Running admin/install.php seems to work fine, and doesn't give me any errors. The tables are created.

I can access admin/index.php and enter the URI of my site, http://www.coreinitiative.org. It seems to correctly find and read the index page, but doesn't find any links. It only finds one page.

Running the spider from the command line gives:
Code:
www:/var/www/coreinitiative/htdocs/search# php4 -f admin/spider.php http://www.coreinitiative.org
3499: old priority 0, new priority 18
Spidering in progress...
-----------------------------
SITE : http://www.coreinitiative.org/
Exclude paths :
- @NONE@
XDuplicate of an existing document
1:http://www.coreinitiative.org/
(time : 00:00:06)
No link in temporary table
links found : 1
Optimizing tables...
Indexing complete !
www:/var/www/coreinitiative/htdocs/search#
Any suggestions on what I'm doing wrong? My problems seem similar to other posting here that talk about not spidering all of a site.

Thanks for your help and suggestions.

-Kevin
kevinz is offline   Reply With Quote
Old 12-13-2004, 06:13 PM   #2
vinyl-junkie
Purple Mole
 
Join Date: Jan 2004
Posts: 694
Hi, Kevin. PhpDig works differently now than it did with 1.6.2. If you want it to spider more than just the one link, set a non-zero value for "links per" and "search depth." That should take care of your problem.
vinyl-junkie is offline   Reply With Quote
Old 12-14-2004, 12:56 AM   #3
Xavi
Green Mole
 
Join Date: Dec 2004
Posts: 5
Unhappy Very similar but a little difference on exclusion list

I'm having nearly the same trouble as Kevinz. I was also running phpdig1.6.2 before. I tried an update (new files onto old ones, update templates, connect,php, etc.) in my localhost (wampp win2k pro, apache 1.3.26, php 4.3.1, mysql 3.23 I think....) before uploading it to the right place in the server for production, to spider my website on a linux server, as always was with phpdig 1.6.2, ... but it didn't work. It finds only one link, and I tried many combinations of depth X * Y links per page (0, 0; 3m 3; 10, 10; 0,10; 10, 0)... but no way.

Btw, It says something about excluding .*.php and *.php3. All my site is created through php3 files, but so it was before with phpdig 1.6.2...
I couldn't find where to set up the exclusion list (and delete just in case .*.php and .*.php3). I saw a table in the ddbb, but it was empty ... (???)

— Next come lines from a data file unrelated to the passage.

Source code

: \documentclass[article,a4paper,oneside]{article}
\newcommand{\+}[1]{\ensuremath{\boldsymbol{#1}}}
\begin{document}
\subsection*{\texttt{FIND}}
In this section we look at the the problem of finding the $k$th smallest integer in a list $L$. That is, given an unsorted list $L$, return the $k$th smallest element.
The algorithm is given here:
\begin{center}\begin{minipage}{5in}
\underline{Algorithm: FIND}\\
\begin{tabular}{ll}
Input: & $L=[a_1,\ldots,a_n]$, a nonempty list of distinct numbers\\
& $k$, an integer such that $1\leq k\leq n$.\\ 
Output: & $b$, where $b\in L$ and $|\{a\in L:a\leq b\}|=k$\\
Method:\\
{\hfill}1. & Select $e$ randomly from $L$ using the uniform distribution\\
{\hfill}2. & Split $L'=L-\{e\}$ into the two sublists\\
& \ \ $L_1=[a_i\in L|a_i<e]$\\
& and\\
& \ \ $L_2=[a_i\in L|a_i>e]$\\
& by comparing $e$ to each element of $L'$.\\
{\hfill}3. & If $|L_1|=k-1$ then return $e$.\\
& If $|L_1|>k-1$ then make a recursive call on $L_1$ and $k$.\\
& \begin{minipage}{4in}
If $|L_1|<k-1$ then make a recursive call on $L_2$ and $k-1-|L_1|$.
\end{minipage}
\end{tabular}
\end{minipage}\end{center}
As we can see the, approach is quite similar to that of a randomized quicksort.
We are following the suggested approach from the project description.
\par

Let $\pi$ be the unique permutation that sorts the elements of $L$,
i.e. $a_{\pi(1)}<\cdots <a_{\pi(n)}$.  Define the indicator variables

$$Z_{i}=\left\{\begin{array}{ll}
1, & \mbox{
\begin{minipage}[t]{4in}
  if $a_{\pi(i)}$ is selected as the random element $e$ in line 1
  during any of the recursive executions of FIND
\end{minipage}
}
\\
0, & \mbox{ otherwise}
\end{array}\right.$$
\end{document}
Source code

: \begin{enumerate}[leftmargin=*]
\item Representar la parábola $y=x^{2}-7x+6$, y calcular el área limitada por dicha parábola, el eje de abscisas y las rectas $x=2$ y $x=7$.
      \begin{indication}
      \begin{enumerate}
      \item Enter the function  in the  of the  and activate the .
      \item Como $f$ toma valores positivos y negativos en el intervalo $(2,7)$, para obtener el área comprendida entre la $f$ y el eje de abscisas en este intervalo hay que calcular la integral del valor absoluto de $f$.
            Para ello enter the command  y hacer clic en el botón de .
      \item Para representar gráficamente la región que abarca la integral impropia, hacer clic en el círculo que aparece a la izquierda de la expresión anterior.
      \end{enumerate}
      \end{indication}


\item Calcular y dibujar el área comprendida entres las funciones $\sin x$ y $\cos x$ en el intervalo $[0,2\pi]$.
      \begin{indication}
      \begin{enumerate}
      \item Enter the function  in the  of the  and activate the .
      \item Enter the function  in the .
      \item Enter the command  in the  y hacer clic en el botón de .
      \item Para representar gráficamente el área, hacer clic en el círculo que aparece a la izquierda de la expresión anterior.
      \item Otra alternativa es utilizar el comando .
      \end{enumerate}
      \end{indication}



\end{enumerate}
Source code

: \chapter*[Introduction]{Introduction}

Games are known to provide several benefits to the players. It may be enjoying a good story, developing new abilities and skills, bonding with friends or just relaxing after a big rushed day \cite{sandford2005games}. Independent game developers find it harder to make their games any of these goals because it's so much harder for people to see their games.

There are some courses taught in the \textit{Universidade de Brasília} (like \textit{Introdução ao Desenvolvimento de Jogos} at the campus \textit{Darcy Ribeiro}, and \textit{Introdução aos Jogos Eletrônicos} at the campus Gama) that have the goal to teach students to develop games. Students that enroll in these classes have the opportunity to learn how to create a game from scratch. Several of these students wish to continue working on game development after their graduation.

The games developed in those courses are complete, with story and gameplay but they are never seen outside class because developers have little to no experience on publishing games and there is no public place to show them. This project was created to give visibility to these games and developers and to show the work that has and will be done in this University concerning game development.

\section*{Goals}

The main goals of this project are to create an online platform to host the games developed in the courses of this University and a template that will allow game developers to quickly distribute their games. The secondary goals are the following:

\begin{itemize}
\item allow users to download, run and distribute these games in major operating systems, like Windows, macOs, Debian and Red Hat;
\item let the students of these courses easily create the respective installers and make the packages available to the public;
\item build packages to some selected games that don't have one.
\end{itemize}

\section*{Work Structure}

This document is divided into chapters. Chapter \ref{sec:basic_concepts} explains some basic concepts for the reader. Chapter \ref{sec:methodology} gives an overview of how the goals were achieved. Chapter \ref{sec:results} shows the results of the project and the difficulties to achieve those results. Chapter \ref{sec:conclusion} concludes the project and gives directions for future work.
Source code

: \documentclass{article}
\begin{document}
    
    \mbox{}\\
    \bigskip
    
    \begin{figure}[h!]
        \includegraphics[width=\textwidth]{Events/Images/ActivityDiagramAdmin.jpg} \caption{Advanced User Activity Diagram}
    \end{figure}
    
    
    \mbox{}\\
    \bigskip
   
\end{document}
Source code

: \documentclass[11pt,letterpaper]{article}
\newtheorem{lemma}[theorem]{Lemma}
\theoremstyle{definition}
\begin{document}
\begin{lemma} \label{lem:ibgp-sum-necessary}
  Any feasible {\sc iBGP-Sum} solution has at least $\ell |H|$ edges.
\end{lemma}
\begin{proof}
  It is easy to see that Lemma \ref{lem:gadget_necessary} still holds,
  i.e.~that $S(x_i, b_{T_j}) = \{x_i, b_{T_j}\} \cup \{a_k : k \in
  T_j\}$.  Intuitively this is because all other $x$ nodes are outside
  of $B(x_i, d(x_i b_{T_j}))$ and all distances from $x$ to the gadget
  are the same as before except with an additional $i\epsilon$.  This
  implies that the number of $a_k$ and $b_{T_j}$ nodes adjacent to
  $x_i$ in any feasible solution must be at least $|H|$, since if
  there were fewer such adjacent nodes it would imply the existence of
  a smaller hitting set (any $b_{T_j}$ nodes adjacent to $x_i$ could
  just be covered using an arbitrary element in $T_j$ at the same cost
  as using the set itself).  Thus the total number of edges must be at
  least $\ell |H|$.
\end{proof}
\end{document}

Just in case, I also tried a blank new installation (with new database installation, just in case there was some trouble with update process on files opr ddbb), but results where the same.

So far, I've requested the sysadmin to completely delete our phpdig 1.6.2, but I'd like to able to include a new search engine there.... And I like phpdig a lot....

The URL of my site:

http://estel.bib.ub.es/ecolo/

(search disabled :-( until I see phpdig 1.8.5 or higher to work fine again as always with this site I administer)

Hints welcome (I'm not computer scientist)

And thanks for all your hard and nice work with phpdig! ;-)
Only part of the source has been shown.